アル兄さんの、きょとんとした顔を見ていれば


「マリアは、ファーンボローしか利用した事が無かったな」


「うん」


「イギリスの他の空港は入国審査、荷物の受け取り、税関の手続きで1時間近くも掛かるし、特にヒースローの入国審査はかなり厳しいんだよ」


マーク兄さんが再び詳しく説明してくれる。


「その点、ファーンボロー空港はプライベートジェット専用の空港だから特殊なんだ。チャーター利用者を除いては、殆どパスポート審査で終わるから手続きも早い。そのパスポート審査も機内で済ませられるから人混みに煩わされる事も無いんだ。わかった?」


「うん……」


今まで、手続きも全てマーク兄さんにやってもらっていたから私はジェットに乗るだけだったけど……イギリスに入国するのって、大変なんだ。

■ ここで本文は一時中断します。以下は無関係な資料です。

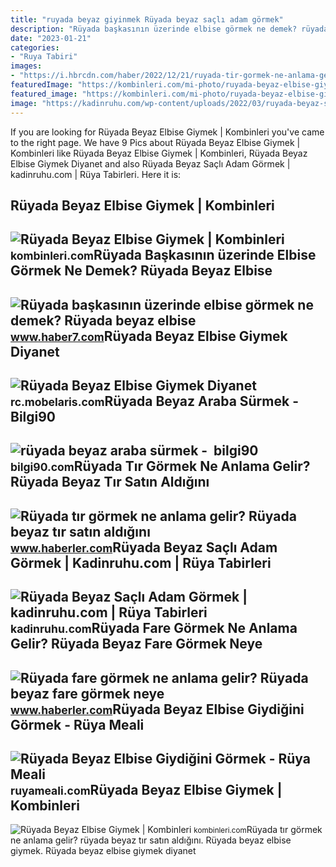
 ```yaml
---
title: "ruyada beyaz giyinmek Rüyada beyaz saçlı adam görmek"
description: "Rüyada başkasının üzerinde elbise görmek ne demek? rüyada beyaz elbise"
date: "2023-01-21"
categories:
- "Ruya Tabiri"
images:
- "https://i.hbrcdn.com/haber/2022/12/21/ruyada-tir-gormek-ne-anlama-gelir-ruyada-beyaz-15508151_1997_amp.jpg"
featuredImage: "https://kombinleri.com/mi-photo/ruyada-beyaz-elbise-giymek-4.jpg"
featured_image: "https://kombinleri.com/mi-photo/ruyada-beyaz-elbise-giymek-4.jpg"
image: "https://kadinruhu.com/wp-content/uploads/2022/03/ruyada-beyaz-sacli-adam-gormek1.jpg"
---
```


If you are looking for Rüyada Beyaz Elbise Giymek | Kombinleri you've came to the right page. We have 9 Pics about Rüyada Beyaz Elbise Giymek | Kombinleri like Rüyada Beyaz Elbise Giymek | Kombinleri, Rüyada Beyaz Elbise Giymek Diyanet and also Rüyada Beyaz Saçlı Adam Görmek | kadinruhu.com | Rüya Tabirleri. Here it is:

Rüyada Beyaz Elbise Giymek | Kombinleri
---------------------------------------

 ![Rüyada Beyaz Elbise Giymek | Kombinleri](https://kombinleri.com/mi-photo/ruyada-beyaz-elbise-giymek-4.jpg) <small>kombinleri.com</small>Rüyada Başkasının üzerinde Elbise Görmek Ne Demek? Rüyada Beyaz Elbise
----------------------------------------------------------------------

 ![Rüyada başkasının üzerinde elbise görmek ne demek? Rüyada beyaz elbise](https://i20.haber7.net/resize/1280x720/haber/haber7/photos/2021/45/ruyada_elbise_giyinmek_ne_demek_ruyada_beyaz_elbise_giyinmek_hayirli_midir_1636700584_1521.jpg) <small>www.haber7.com</small>Rüyada Beyaz Elbise Giymek Diyanet
----------------------------------

 ![Rüyada Beyaz Elbise Giymek Diyanet](https://images.ruyandagor.com/2017/04/beyaz-uzun-elbise-giymek-0041.jpg) <small>rc.mobelaris.com</small>Rüyada Beyaz Araba Sürmek - ️ Bilgi90
-------------------------------------

 ![rüyada beyaz araba sürmek - ️ bilgi90](https://cdn.yeniakit.com.tr/images/news/625/ruyada-beyaz-araba-gormek-ruyada-beyaz-araba-surmek-ne-anlama-gelir-h1612615536-82c814.jpg) <small>bilgi90.com</small>Rüyada Tır Görmek Ne Anlama Gelir? Rüyada Beyaz Tır Satın Aldığını
------------------------------------------------------------------

 ![Rüyada tır görmek ne anlama gelir? Rüyada beyaz tır satın aldığını](https://i.hbrcdn.com/haber/2022/12/21/ruyada-tir-gormek-ne-anlama-gelir-ruyada-beyaz-15508151_1997_amp.jpg) <small>www.haberler.com</small>Rüyada Beyaz Saçlı Adam Görmek | Kadinruhu.com | Rüya Tabirleri
---------------------------------------------------------------

 ![Rüyada Beyaz Saçlı Adam Görmek | kadinruhu.com | Rüya Tabirleri](https://kadinruhu.com/wp-content/uploads/2022/03/ruyada-beyaz-sacli-adam-gormek1.jpg) <small>kadinruhu.com</small>Rüyada Fare Görmek Ne Anlama Gelir? Rüyada Beyaz Fare Görmek Neye
-----------------------------------------------------------------

 ![Rüyada fare görmek ne anlama gelir? Rüyada beyaz fare görmek neye](https://foto.haberler.com/haber/2021/11/30/ruyada-fare-gormek-ne-anlama-gelir-ruyada-beyaz-14565946_8833_amp.jpg) <small>www.haberler.com</small>Rüyada Beyaz Elbise Giydiğini Görmek - Rüya Meali
-------------------------------------------------

 ![Rüyada Beyaz Elbise Giydiğini Görmek - Rüya Meali](http://ruyameali.com/wp-content/uploads/2019/07/ruyada-beyaz-elbise-giydigini-gormek-1024x640.jpg) <small>ruyameali.com</small>Rüyada Beyaz Elbise Giymek | Kombinleri
---------------------------------------

 ![Rüyada Beyaz Elbise Giymek | Kombinleri](https://kombinleri.com/mi-photo/ruyada-beyaz-elbise-giymek-3.jpg) <small>kombinleri.com</small>Rüyada tır görmek ne anlama gelir? rüyada beyaz tır satın aldığını. Rüyada beyaz elbise giymek. Rüyada beyaz elbise giymek diyanet
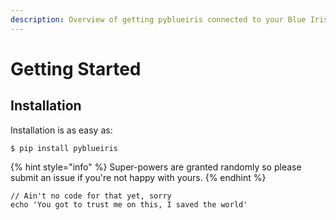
 ```yaml
---
description: Overview of getting pyblueiris connected to your Blue Iris server.
---
```


# Getting Started

## Installation

Installation is as easy as:

```
$ pip install pyblueiris
```

{% hint style="info" %}
 Super-powers are granted randomly so please submit an issue if you're not happy with yours.
{% endhint %}

```
// Ain't no code for that yet, sorry
echo 'You got to trust me on this, I saved the world'
```



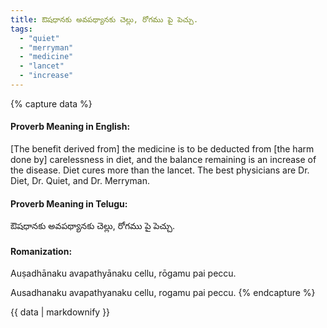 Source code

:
 ```yaml
---
title: ఔషధానకు అవపథ్యానకు చెల్లు, రోగము పై పెచ్చు.
tags:
  - "quiet"
  - "merryman"
  - "medicine"
  - "lancet"
  - "increase"
---
```


{% capture data %}
#### Proverb Meaning in English:
[The benefit derived from] the medicine is to be deducted from [the harm done by] carelessness in diet, and the balance remaining is an increase of the disease.
Diet cures more than the lancet.
The best physicians are Dr. Diet, Dr. Quiet, and Dr. Merryman.

#### Proverb Meaning in Telugu:
ఔషధానకు అవపథ్యానకు చెల్లు, రోగము పై పెచ్చు.

#### Romanization:
Auṣadhānaku avapathyānaku cellu, rōgamu pai peccu.

Ausadhanaku avapathyanaku cellu, rogamu pai peccu.
{% endcapture %}

{{ data | markdownify }}

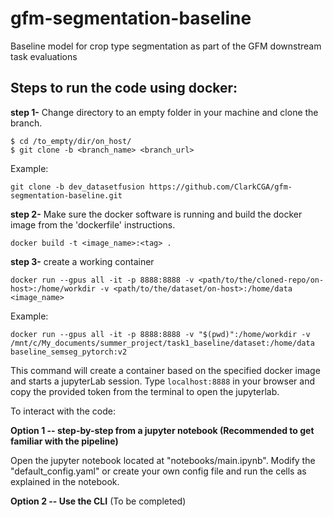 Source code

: # gfm-segmentation-baseline
Baseline model for crop type segmentation as part of the GFM downstream task evaluations

## Steps to run the code using docker:

**step 1-** Change directory to an empty folder in your machine and clone the branch.
```
$ cd /to_empty/dir/on_host/
$ git clone -b <branch_name> <branch_url>
```
Example:
```
git clone -b dev_datasetfusion https://github.com/ClarkCGA/gfm-segmentation-baseline.git
```

**step 2-** Make sure the docker software is running and build the docker image from the 'dockerfile' instructions.
```
docker build -t <image_name>:<tag> .
```

**step 3-** create a working container
```
docker run --gpus all -it -p 8888:8888 -v <path/to/the/cloned-repo/on-host>:/home/workdir -v <path/to/the/dataset/on-host>:/home/data  <image_name>
```
Example:
```
docker run --gpus all -it -p 8888:8888 -v "$(pwd)":/home/workdir -v /mnt/c/My_documents/summer_project/task1_baseline/dataset:/home/data  baseline_semseg_pytorch:v2
```

This command will create a container based on the specified docker image and starts a jupyterLab session. Type `localhost:8888` in your browser and copy the provided token from the terminal to open the jupyterlab.

To interact with the code:

**Option 1 -- step-by-step from a jupyter notebook (Recommended to get familiar with the pipeline)**
    
Open the jupyter notebook located at "notebooks/main.ipynb". 
Modify the "default_config.yaml" or create your own config file and run the cells as explained in the notebook.

**Option 2 -- Use the CLI** (To be completed)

そんな事を考えていれば、リビングにある大時計をちらりと見たマーク兄さんに頭を撫でられる。


「さぁ、もう真夜中だ。マリアも、そろそろ寝なさい」


つられて時計を見れば、既に深夜2時を過ぎていて。


「本当だ……じゃあ、寝るね。おやすみなさい」


「「おやすみ」」


立ち上がって、兄さん達に挨拶をしながら部屋の扉を開けると


「温かくして寝るんだぞ」


背後から聞こえてきたマーク兄さんの声に頷いて、ゆっくりと扉を閉める。

寝ろと言われても、具合の悪い魁さんが気になって仕方がない私は、自分の部屋とは反対方向に向かって歩き出していた。